Emerging markets possess several structural advantages that make them compelling for long-term institutional allocations. Demographically, EMs benefit from large, youthful populations and rising urban consumption, positioning them not just as producers but as future engines of global demand. This demographic dividend supports sustained economic growth and creates expanding consumer markets that multinational corporations increasingly prioritize for investment and production.

Technological leadership represents another critical advantage. Countries like India, Brazil, and Kenya are emerging as leaders in fintech, digital payments, and e-commerce, with large digitally connected populations driving innovation. The breadth of opportunity across EMs is remarkable, ranging from companies at the cutting edge of technology in Asia to commodity-exposed markets in Latin America, oil-rich but diversifying economies in the Middle East, and India's massive consumer market. This diversity allows institutional investors to construct portfolios with exposure to multiple growth drivers while maintaining appropriate diversification across geographies, sectors, and development stages.

Despite significant improvements in resilience, emerging markets remain subject to both idiosyncratic and systemic risks that institutional investors must carefully monitor. The most immediate concern involves potential trade wars and tariff escalation, which could trigger global growth deceleration disproportionately affecting EM exports. While EMs have diversified away from dependence on any single country, they remain more exposed to overall trade volumes, making them vulnerable to broad-based protectionism. Supply chain disruptions from trade conflicts could also increase inflation and create country-specific production challenges.

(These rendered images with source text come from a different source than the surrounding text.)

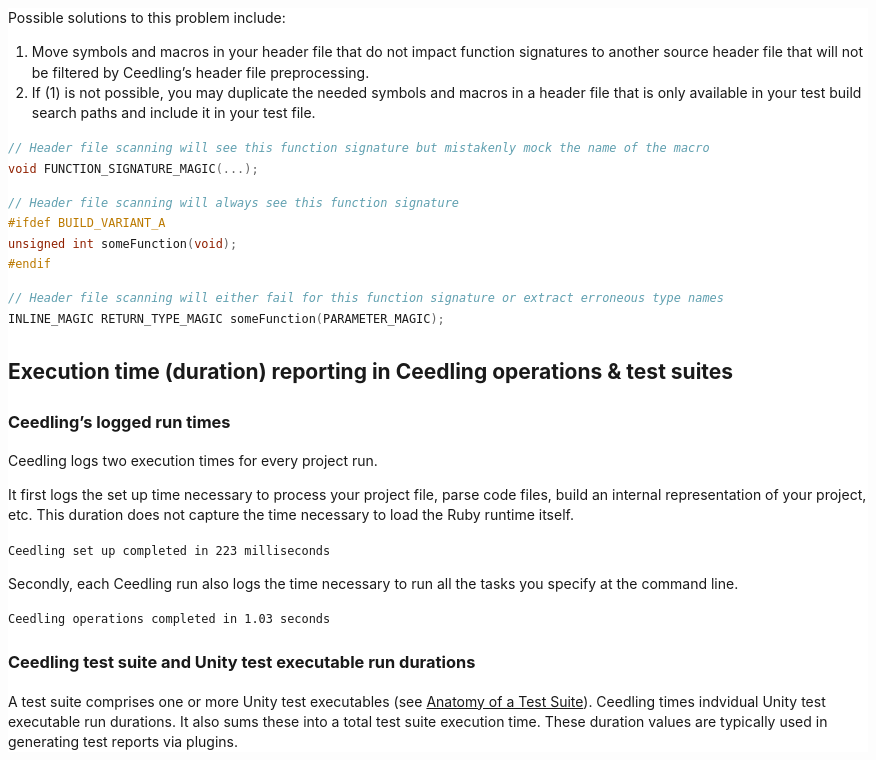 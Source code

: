   Possible solutions to this problem include:

   1. Move symbols and macros in your header file that do not impact function 
      signatures to another source header file that will not be filtered
      by Ceedling’s header file preprocessing.
   1. If (1) is not possible, you may duplicate the needed symbols and macros
      in a header file that is only available in your test build search paths
      and include it in your test file.

```c
// Header file scanning will see this function signature but mistakenly mock the name of the macro
void FUNCTION_SIGNATURE_MAGIC(...);
```

```c
// Header file scanning will always see this function signature
#ifdef BUILD_VARIANT_A
unsigned int someFunction(void);
#endif
```

```c
// Header file scanning will either fail for this function signature or extract erroneous type names
INLINE_MAGIC RETURN_TYPE_MAGIC someFunction(PARAMETER_MAGIC);
```

## Execution time (duration) reporting in Ceedling operations & test suites

### Ceedling’s logged run times

Ceedling logs two execution times for every project run.

It first logs the set up time necessary to process your project file, parse code
files, build an internal representation of your project, etc. This duration does
not capture the time necessary to load the Ruby runtime itself.

```
Ceedling set up completed in 223 milliseconds
```

Secondly, each Ceedling run also logs the time necessary to run all the tasks 
you specify at the command line.

```
Ceedling operations completed in 1.03 seconds
```

### Ceedling test suite and Unity test executable run durations

A test suite comprises one or more Unity test executables (see 
[Anatomy of a Test Suite][anatomy-test-suite]). Ceedling times indvidual Unity 
test executable run durations. It also sums these into a total test suite 
execution time. These duration values are typically used in generating test 
reports via plugins.


[CC4SA]: https://creativecommons.org/licenses/by-sa/4.0/deed.en
[GCC]: https://gcc.gnu.org
[quick-start-1]: #ceedling-installation--set-up
[quick-start-2]: #commented-sample-test-file
[quick-start-3]: #simple-sample-project-file
[quick-start-4]: #now-what-how-do-i-make-it-go-the-command-line
[quick-start-5]: #the-almighty-project-configuration-file-in-glorious-yaml
[packet-section-1]:  #ceedling-a-c-build-system-for-all-your-mad-scientisting-needs
[packet-section-2]:  #ceedling-unity-and-c-mocks-testing-abilities
[packet-section-3]:  #how-does-a-test-case-even-work
[packet-section-4]:  #commented-sample-test-file
[packet-section-5]:  #anatomy-of-a-test-suite
[packet-section-6]:  #ceedling-installation--set-up
[packet-section-7]:  #now-what-how-do-i-make-it-go-the-command-line
[packet-section-8]:  #important-conventions--behaviors
[packet-section-9]:  #using-unity-cmock--cexception
[packet-section-10]: #how-to-load-a-project-configuration-you-have-options-my-friend
[packet-section-11]: #the-almighty-ceedling-project-configuration-file-in-glorious-yaml
[packet-section-12]: #which-ceedling
[packet-section-13]: #build-directive-macros
[packet-section-14]: #ceedling-plugins
[packet-section-15]: #global-collections
[example-config-file]: ../assets/project_as_gem.yml
[project-configuration]: #the-almighty-ceedling-project-configuration-file-in-glorious-yaml
[tdd]: http://en.wikipedia.org/wiki/Test-driven_development
[Ruby]: http://www.ruby-lang.org/en/
[Rake]: http://rubyrake.org/
[Make]: http://en.wikipedia.org/wiki/Make_(software)
[YAML]: http://en.wikipedia.org/wiki/Yaml
[serialize]: http://en.wikipedia.org/wiki/Serialization
[yaml-anchors-aliases]: https://blog.daemonl.com/2016/02/yaml.html
[Unity]: http://github.com/ThrowTheSwitch/Unity
[unit-testing]: http://en.wikipedia.org/wiki/Unit_testing
[CMock]: http://github.com/ThrowTheSwitch/CMock
[test-doubles]: https://blog.pragmatists.com/test-doubles-fakes-mocks-and-stubs-1a7491dfa3da
[FFF]: https://github.com/meekrosoft/fff
[FFF-plugin]: ../plugins/fff
[interaction-based-tests]: http://martinfowler.com/articles/mocksArentStubs.html
[CException]: http://github.com/ThrowTheSwitch/CException
[exn]: http://en.wikipedia.org/wiki/Exception_handling
[setjmp]: http://en.wikipedia.org/wiki/Setjmp.h
[tts-which-build]: https://throwtheswitch.org/build/which
[tts-build-cross]: https://throwtheswitch.org/build/cross 
[tts-build-native]: https://throwtheswitch.org/build/native
[conventions-and-behaviors]: #important-conventions--behaviors
[ruby-gem]: http://docs.rubygems.org/read/chapter/1
[ruby-install]: http://www.ruby-lang.org/en/downloads/
[rubygems-repo]: http://rubygems.org
[docker-overview]: https://www.ibm.com/topics/docker
[docker-install]: https://www.docker.com/products/docker-desktop/
[docker-image-base]: https://hub.docker.com/repository/docker/throwtheswitch/madsciencelab
[docker-image-plugins]: https://hub.docker.com/repository/docker/throwtheswitch/madsciencelab-plugins
[docker-image-arm]: https://hub.docker.com/repository/docker/throwtheswitch/madsciencelab-arm-none-eabi
[docker-image-arm-plugins]: https://hub.docker.com/repository/docker/throwtheswitch/madsciencelab-arm-none-eabi-plugins
[project-settings]: #project-global-project-settings
[anatomy-test-suite]: #anatomy-of-a-test-suite
[helpful-definitions]: #hold-on-back-up-ruby-rake-yaml-unity-cmock-cexception
[conventions]: #important-conventions--behaviors
[cmock-yaml-config]: #cmock-configure-cmocks-code-generation--compilation
[test-search-paths]: #search-paths-for-test-builds
[mixins-config-section]: #base-project-configuration-file-mixins-section-entries
[MinGW]: http://www.mingw.org/
[inline-ruby-string-expansion]: #inline-ruby-string-expansion
  [command-line]: #now-what-how-do-i-make-it-go-the-command-line
  [test-preprocessing]: #preprocessing-behavior-for-tests
  [gdb]: https://www.sourceware.org/gdb/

Fiscal vulnerabilities warrant ongoing attention, as debt ratios across many EMs are higher than pre-pandemic levels, leaving less room to respond to adverse events. External vulnerabilities persist in some countries that depleted foreign exchange reserves during recent shocks and have not yet fully replenished these buffers. Rising debt service burdens relative to export earnings signal potential stress points, particularly for smaller EMs and frontier markets heavily reliant on international financial institution funding. However, these risks exist within the context of fundamentally stronger policy frameworks and should be assessed on a country-by-country basis rather than as broad asset class concerns.

The emergence of a multipolar world order fundamentally changes the investment calculus for emerging markets, transforming them from peripheral participants to central actors in the global economy. Institutional investors should view this environment as creating both challenges and significant opportunities, with the ability to benefit from realignment of political and trading blocs. The key is recognizing that EMs are no longer the fragile, crisis-prone economies of decades past, but rather reformed entities with stronger policy frameworks, resilient financial defenses, and increasing relevance in a rebalanced world order.

A successful approach requires moving beyond traditional benchmark-constrained allocations toward more flexible, actively managed strategies that can capitalize on the breadth of opportunities across sovereigns, corporations, currencies, and market development stages. Uncertainty around tariffs and geopolitical realignment should be balanced with optimism about structural advantages including demographics, technological leadership, and valuation opportunities. Given declining US exceptionalism and potential dollar diversification, attractive EM valuations, and improving fundamentals, the asset class may benefit from multiple tailwinds including currency appreciation and increased fund flows. The case for meaningful EM allocation in institutional portfolios has never been stronger—reformed, resilient, and relevant, emerging markets deserve strategic weight in forward-looking portfolio construction.